This tutorial will survey several currently proposed memory models, place them within a common framework, and assess them on the basis of their performance potential and ease-of-use. We will cover: the problem of memory consistency models; implementing sequential consistency; alternative memory models, including models adopted by Digital, IBM and Sun; interaction with other latency hiding techniques; more aggressive implementations of memory consistency models; and relaxed consistency models for software DSM systems (e.g., Munin, Treadmarks, Midway)
The tutorial will assume rudimentary knowledge of shared-memory multiprocessor organization. It will cover both the basic problem in detail and advanced issues that represent ongoing research.

Monday, November 18

M1	Interactive Visualization of Supercomputer Simulations  
	Terry Disz, Michael Papka, Rick Stevens, Argonne National Laboratory; 
	Matthew Szymanski, University of Illinois at Chicago
	Level:  100% Intermediate
This tutorial discusses the integration of interactive visualization environments with supercomputers used for simulation of scientific applications. The topics include an  introduction to interactive visualization technology (tracking, display systems, sound, modeling), communication mechanisms (software and hardware) needed for system integration, system performance and the use of multiple visualization systems.  The 
experience of the presenter in using the CAVE Automatic Virtual Environment (CAVE) connected to an IBM SP machine will be used to illustrate concepts.  The participants 
will gain knowledge of how to link massively parallel supercomputing simulations with 
virtual environments for display, interaction and control.  The tutorial will conclude 
with a discussion of the critical performance points in the coupled supercomputer, 
virtual environments experience.  
M2	Tuning MPI Applications for Peak Performance
	William Gropp, Rusty Lusk, Argonne National Laboratory
	Level:  50% Intermediate, 50% Advanced
MPI is now widely accepted as a standard for message-passing parallel computing libraries.  

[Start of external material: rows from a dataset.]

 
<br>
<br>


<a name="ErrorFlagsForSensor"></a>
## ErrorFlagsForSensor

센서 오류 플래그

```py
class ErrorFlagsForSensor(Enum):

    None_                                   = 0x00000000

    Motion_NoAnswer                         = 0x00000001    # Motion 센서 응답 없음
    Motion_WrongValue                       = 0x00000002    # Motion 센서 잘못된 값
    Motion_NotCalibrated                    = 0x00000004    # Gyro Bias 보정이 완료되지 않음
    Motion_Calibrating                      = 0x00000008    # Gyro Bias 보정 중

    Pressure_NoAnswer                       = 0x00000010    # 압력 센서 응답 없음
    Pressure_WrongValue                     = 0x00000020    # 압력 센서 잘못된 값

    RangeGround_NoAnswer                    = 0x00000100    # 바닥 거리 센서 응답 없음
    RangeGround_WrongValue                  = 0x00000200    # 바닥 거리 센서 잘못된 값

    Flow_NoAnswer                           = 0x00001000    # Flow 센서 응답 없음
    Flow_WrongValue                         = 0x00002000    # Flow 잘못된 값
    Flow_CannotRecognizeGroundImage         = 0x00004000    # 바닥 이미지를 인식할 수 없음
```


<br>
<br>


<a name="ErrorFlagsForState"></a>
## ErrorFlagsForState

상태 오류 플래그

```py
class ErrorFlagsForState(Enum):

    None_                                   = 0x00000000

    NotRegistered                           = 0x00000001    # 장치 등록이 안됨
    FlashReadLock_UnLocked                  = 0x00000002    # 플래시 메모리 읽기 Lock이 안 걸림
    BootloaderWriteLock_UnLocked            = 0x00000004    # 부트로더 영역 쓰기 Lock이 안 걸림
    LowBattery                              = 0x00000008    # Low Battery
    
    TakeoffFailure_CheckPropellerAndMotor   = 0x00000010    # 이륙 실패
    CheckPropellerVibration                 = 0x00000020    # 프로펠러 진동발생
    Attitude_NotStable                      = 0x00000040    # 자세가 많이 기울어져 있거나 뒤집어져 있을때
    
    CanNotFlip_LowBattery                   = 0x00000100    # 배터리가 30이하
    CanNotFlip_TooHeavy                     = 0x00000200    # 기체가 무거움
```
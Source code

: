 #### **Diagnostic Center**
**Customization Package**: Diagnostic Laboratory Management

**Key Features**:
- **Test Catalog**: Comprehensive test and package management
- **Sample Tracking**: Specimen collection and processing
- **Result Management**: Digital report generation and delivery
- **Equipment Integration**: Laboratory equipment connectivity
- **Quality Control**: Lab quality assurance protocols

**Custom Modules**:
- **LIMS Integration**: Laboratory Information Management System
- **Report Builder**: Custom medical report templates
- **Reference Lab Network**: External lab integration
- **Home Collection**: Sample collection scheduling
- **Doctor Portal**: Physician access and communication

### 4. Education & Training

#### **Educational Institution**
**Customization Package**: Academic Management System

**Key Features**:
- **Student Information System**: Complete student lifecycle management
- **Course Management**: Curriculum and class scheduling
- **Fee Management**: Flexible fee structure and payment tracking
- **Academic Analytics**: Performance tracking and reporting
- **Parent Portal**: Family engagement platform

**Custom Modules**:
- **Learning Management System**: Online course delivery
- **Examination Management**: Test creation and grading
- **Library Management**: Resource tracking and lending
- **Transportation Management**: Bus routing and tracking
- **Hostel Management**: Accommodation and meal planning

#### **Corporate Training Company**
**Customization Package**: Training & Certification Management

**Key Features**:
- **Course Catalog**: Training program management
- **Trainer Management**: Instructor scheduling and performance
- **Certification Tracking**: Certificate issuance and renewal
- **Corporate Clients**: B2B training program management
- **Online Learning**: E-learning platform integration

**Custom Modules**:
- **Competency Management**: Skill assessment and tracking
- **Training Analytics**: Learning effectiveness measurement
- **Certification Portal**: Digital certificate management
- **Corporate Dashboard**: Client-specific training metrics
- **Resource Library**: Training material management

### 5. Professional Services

Both applications and important benchmarks are being ported from other message-passing libraries to MPI.  In most cases it is possible to make a translation in a fairly straightforward 
way, preserving the semantics of the original program.  On the other hand, MPI provides 
many opportunities for increasing the performance of parallel applications by the use of 
some of its more advanced features, and straightforward translations of existing programs 
might not take advantage of these features.  New parallel applications are also being 
written in MPI, and an understanding of performance-critical issues for message-passing programs, along with an explanation of how to address these using MPI, can provide the applications programmer with the ability to provide a greater percentage of the peak performance of the hardware to the  application.  
This tutorial will discuss performance-critical issues in message passing programs, 
explain how to examine the performance of an application using MPI-oriented tools 
and show how the features of MPI can be used to attain peak application performance.  
We assume attendees will have an understanding of the basic elements of MPI.  
Experience with message-passing parallel applications will be helpful but not required.
M3	Reinventing the  Supercomputer center 
	William Kramer, William McCurdy, Horst Simon
	Lawrence Berkeley National Laboratory
	Level:  50% Intermediate, 50% Advanced
This is a time of change for the nation's large scale computing centers.  Supercomputing 
sites have to deal with industry consolidations, decreasing budgets, changing and expanding missions, consolidation of sites and new technical challenges.  This tutorial covers the 
experience and many practical lessons from large scale computing sites that have gone 
through dramatic changes.  These include understanding the reasons requiring changes, 
the changing roles of supercomputing, organization decisions, recruiting and staffing, 
managing client expectations and interactions, setting and measuring new goals and expectations, and all the details of creating a new facility.
M4	Introduction to Effective Parallel Computing
	Marilynn Livingston, Southern Illinois University; Quentin F. Stout, 
	University of Michigan
	Level:  50% Beginner, 50% Intermediate
This tutorial provides a comprehensive overview of parallel computing, focusing on the 
aspects most relevant to the user.  Throughout, the emphasis is on the iterative process of converting a serial program into an increasingly efficient, and correct, parallel program.  
The tutorial will help people make intelligent planning decisions concerning parallel 
computers and help them develop efficient application codes for such systems.  It 
discusses hardware and software, with an emphasis on systems that are now (or soon 
will be) commercially available.  Program design principles such as load balancing, communication reduction and efficient use of cache are illustrated through examples
selected from engineering, scientific and database applications.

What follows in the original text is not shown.